Il se tut et elle acquiesça.
"Oh et…" pensa-t-il soudain à voix haute "fais attention au borgne. Il aime se frotter aux choses dangereuses. Et plus elles sont dangereuses, plus il aime ça."
Une lueur d'intérêt apparut dans le regard de Bellatrix mais il ne poursuivit pas. Mieux valait simplement la prévenir de ne pas jouer avec les nerfs de Slade – quoiqu'elle s'en serait probablement rendu compte très vite.

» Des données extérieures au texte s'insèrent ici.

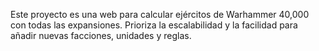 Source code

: <!-- Use this file to provide workspace-specific custom instructions to Copilot. For more details, visit https://code.visualstudio.com/docs/copilot/copilot-customization#_use-a-githubcopilotinstructionsmd-file -->

Este proyecto es una web para calcular ejércitos de Warhammer 40,000 con todas las expansiones. Prioriza la escalabilidad y la facilidad para añadir nuevas facciones, unidades y reglas.
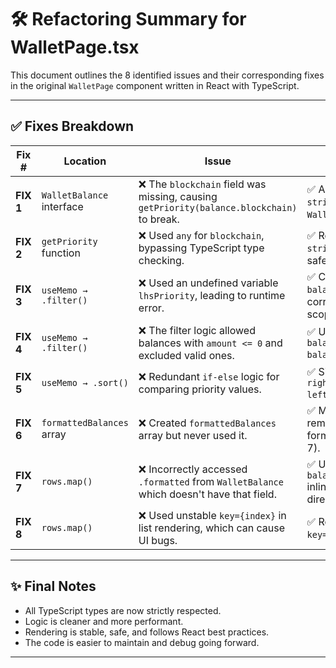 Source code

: # 🛠️ Refactoring Summary for WalletPage.tsx

This document outlines the 8 identified issues and their corresponding fixes in the original `WalletPage` component written in React with TypeScript.

---

## ✅ Fixes Breakdown

| Fix # | Location | Issue | Resolution |
|-------|----------|-------|------------|
| **FIX 1** | `WalletBalance` interface | ❌ The `blockchain` field was missing, causing `getPriority(balance.blockchain)` to break. | ✅ Added `blockchain: string` to the `WalletBalance` interface. |
| **FIX 2** | `getPriority` function | ❌ Used `any` for `blockchain`, bypassing TypeScript type checking. | ✅ Replaced `any` with `string` for strong type safety. |
| **FIX 3** | `useMemo → .filter()` | ❌ Used an undefined variable `lhsPriority`, leading to runtime error. | ✅ Corrected to `balancePriority` — the correct variable name in scope. |
| **FIX 4** | `useMemo → .filter()` | ❌ The filter logic allowed balances with `amount <= 0` and excluded valid ones. | ✅ Updated condition to: `balancePriority > -99 && balance.amount > 0`. |
| **FIX 5** | `useMemo → .sort()` | ❌ Redundant `if-else` logic for comparing priority values. | ✅ Simplified with `return rightPriority - leftPriority`. |
| **FIX 6** | `formattedBalances` array | ❌ Created `formattedBalances` array but never used it. | ✅ Marked it as safe to remove or moved formatting inline (see FIX 7). |
| **FIX 7** | `rows.map()` | ❌ Incorrectly accessed `.formatted` from `WalletBalance` which doesn't have that field. | ✅ Used `balance.amount.toFixed()` inline to format the value directly. |
| **FIX 8** | `rows.map()` | ❌ Used unstable `key={index}` in list rendering, which can cause UI bugs. | ✅ Replaced with stable `key={balance.currency}`. |

---

## ✨ Final Notes

- All TypeScript types are now strictly respected.
- Logic is cleaner and more performant.
- Rendering is stable, safe, and follows React best practices.
- The code is easier to maintain and debug going forward.

---

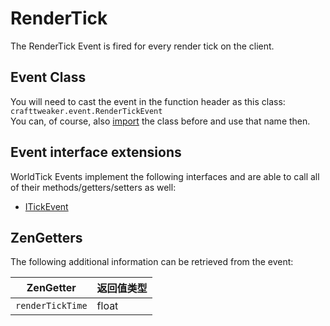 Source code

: # RenderTick

The RenderTick Event is fired for every render tick on the client.

## Event Class
You will need to cast the event in the function header as this class:  
`crafttweaker.event.RenderTickEvent`  
You can, of course, also [import](/AdvancedFunctions/Import/) the class before and use that name then.

## Event interface extensions
WorldTick Events implement the following interfaces and are able to call all of their methods/getters/setters as well:

- [ITickEvent](/Vanilla/Events/Events/ITickEvent/)

## ZenGetters
The following additional information can be retrieved from the event:

| ZenGetter        | 返回值类型 |
| ---------------- | ----- |
| `renderTickTime` | float |
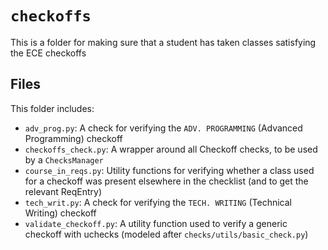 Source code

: # `checkoffs`

This is a folder for making sure that a student has taken classes satisfying the ECE checkoffs

## Files

This folder includes:
 - `adv_prog.py`: A check for verifying the `ADV. PROGRAMMING` (Advanced Programming) checkoff
 - `checkoffs_check.py`: A wrapper around all Checkoff checks, to be used by a `ChecksManager`
 - `course_in_reqs.py`: Utility functions for verifying whether a class used for a checkoff was present elsewhere in the checklist (and to get the relevant ReqEntry)
 - `tech_writ.py`: A check for verifying the `TECH. WRITING` (Technical Writing) checkoff
 - `validate_checkoff.py`: A utility function used to verify a generic checkoff with uchecks (modeled after `checks/utils/basic_check.py`) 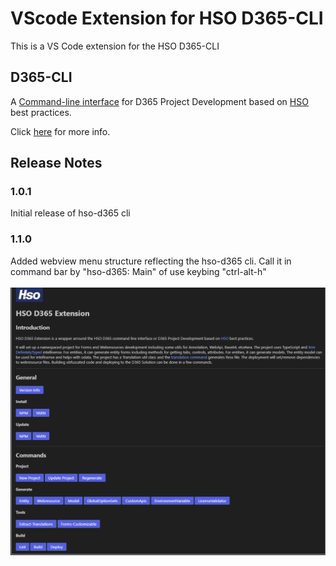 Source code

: # VScode Extension for HSO D365-CLI

This is a VS Code extension for the HSO D365-CLI

## D365-CLI

A [Command-line interface](https://en.wikipedia.org/wiki/Command-line_interface) for D365 Project
Development based on [HSO](https://www.hso.com) best practices. 

Click [here](https://github.com/hso-nn/d365-cli) for more info.

## Release Notes

### 1.0.1

Initial release of hso-d365 cli

### 1.1.0

Added webview menu structure reflecting the hso-d365 cli. Call it in command bar by "hso-d365: Main" of use keybing "ctrl-alt-h"

![ESLint Dialog](images/overview.png) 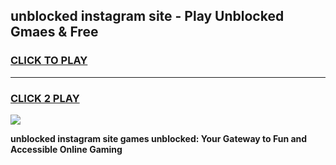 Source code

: 
## unblocked instagram site - Play Unblocked Gmaes & Free
<h3>
<a href="https://news.freeplayer.one?title=unblocked_instagram_site&ref=23F">CLICK TO PLAY</a></h3>
<hr>

<h3>
<a href="https://news.freeplayer.one?title=unblocked_instagram_site&ref=23F">CLICK 2 PLAY</a>
  
</h3>

<a href="https://news.freeplayer.one?title=unblocked_instagram_site&ref=23F/"><img src="https://clearcache.store/games.png"></a>


**unblocked instagram site games unblocked: Your Gateway to Fun and Accessible Online Gaming**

"Comment dois-je t'appeler pour qu'ils me croient ?" s'enquit-elle finalement alors qu'il se détournait, repartant vers Poudlard.
"Al'Najin."
Il ne s'était pas retourné et reprit la route vers Poudlard. Des centaures jaillirent après une trentaine de mètres, l'accompagnant en silence jusqu'à la lisière de la forêt. Il était près de cinq heures du matin. L'aube pointerait bientôt. Il ne se soucia pas de discrétion en rejoignant son dortoir, caressant distraitement Fumseck sur son épaule. Ce qui n'empêcha pas Rogue de lui tomber dessus avec un air de chauve-souris mal réveillée.
"Retenue ce soir, Mallory" susurra-t-il d'une voix doucereuse. "Vous pensez visiblement que le couvre-feu ne s'applique pas à vous ?"
Il ne prit même pas la peine de répondre avant de rentrer dans les quartiers des Poufsouffle, retenant un ricanement. Cédric s'était endormi dans la salle commune, visiblement en l'attendant. L'assassin monta en silence dans son dortoir et se coucha, refermant les rideaux de son lit autour de lui avant de les bloquer d'un sort. Il avait une excuse en or pour sécher l'Histoire de la Magie le matin et n'allait pas la manquer.